-------- Listed entries
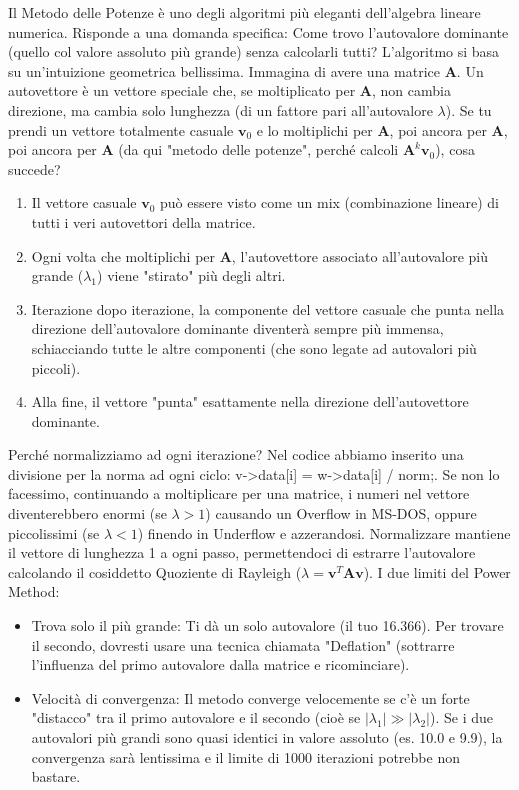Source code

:\documentclass[10pt]{article}
\begin{document}
Il Metodo delle Potenze è uno degli algoritmi più eleganti dell'algebra lineare numerica. Risponde a una domanda specifica: Come trovo l'autovalore dominante (quello col valore assoluto più grande) senza calcolarli tutti?
L'algoritmo si basa su un'intuizione geometrica bellissima. Immagina di avere una matrice $\mathbf{A}$. Un autovettore è un vettore speciale che, se moltiplicato per $\mathbf{A}$, non cambia direzione, ma cambia solo lunghezza (di un fattore pari all'autovalore $\lambda$).
Se tu prendi un vettore totalmente casuale $\mathbf{v}_0$ e lo moltiplichi per $\mathbf{A}$, poi ancora per $\mathbf{A}$, poi ancora per $\mathbf{A}$ (da qui "metodo delle potenze", perché calcoli $\mathbf{A}^k \mathbf{v}_0$), cosa succede?
\begin{enumerate}
\item Il vettore casuale $\mathbf{v}_0$ può essere visto come un mix (combinazione lineare) di tutti i veri autovettori della matrice.
\item Ogni volta che moltiplichi per $\mathbf{A}$, l'autovettore associato all'autovalore più grande ($\lambda_1$) viene "stirato" più degli altri.
\item Iterazione dopo iterazione, la componente del vettore casuale che punta nella direzione dell'autovalore dominante diventerà sempre più immensa, schiacciando tutte le altre componenti (che sono legate ad autovalori più piccoli).
\item Alla fine, il vettore "punta" esattamente nella direzione dell'autovettore dominante.
\end{enumerate}
Perché normalizziamo ad ogni iterazione?
Nel codice abbiamo inserito una divisione per la norma ad ogni ciclo: v->data[i] = w->data[i] / norm;.
Se non lo facessimo, continuando a moltiplicare per una matrice, i numeri nel vettore diventerebbero enormi (se $\lambda > 1$) causando un Overflow in MS-DOS, oppure piccolissimi (se $\lambda < 1$) finendo in Underflow e azzerandosi. Normalizzare mantiene il vettore di lunghezza 1 a ogni passo, permettendoci di estrarre l'autovalore calcolando il cosiddetto Quoziente di Rayleigh ($\lambda = \mathbf{v}^T \mathbf{A} \mathbf{v}$).
I due limiti del Power Method:
\begin{itemize}
\item Trova solo il più grande: Ti dà un solo autovalore (il tuo 16.366). Per trovare il secondo, dovresti usare una tecnica chiamata "Deflation" (sottrarre l'influenza del primo autovalore dalla matrice e ricominciare).
\item Velocità di convergenza: Il metodo converge velocemente se c'è un forte "distacco" tra il primo autovalore e il secondo (cioè se $|\lambda_1| \gg |\lambda_2|$). Se i due autovalori più grandi sono quasi identici in valore assoluto (es. 10.0 e 9.9), la convergenza sarà lentissima e il limite di 1000 iterazioni potrebbe non bastare.
\end{itemize}
\end{document}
----------------
__Task to complete__:
Within the material above, the line with "autovalori più piccoli)." opens the range and the line with "Nel codice abbiamo" closes it; reproduce that range word for word.

__Response to this task__:
\item Iterazione dopo iterazione, la componente del vettore casuale che punta nella direzione dell'autovalore dominante diventerà sempre più immensa, schiacciando tutte le altre componenti (che sono legate ad autovalori più piccoli).
\item Alla fine, il vettore "punta" esattamente nella direzione dell'autovettore dominante.
\end{enumerate}
Perché normalizziamo ad ogni iterazione?
Nel codice abbiamo inserito una divisione per la norma ad ogni ciclo: v->data[i] = w->data[i] / norm;.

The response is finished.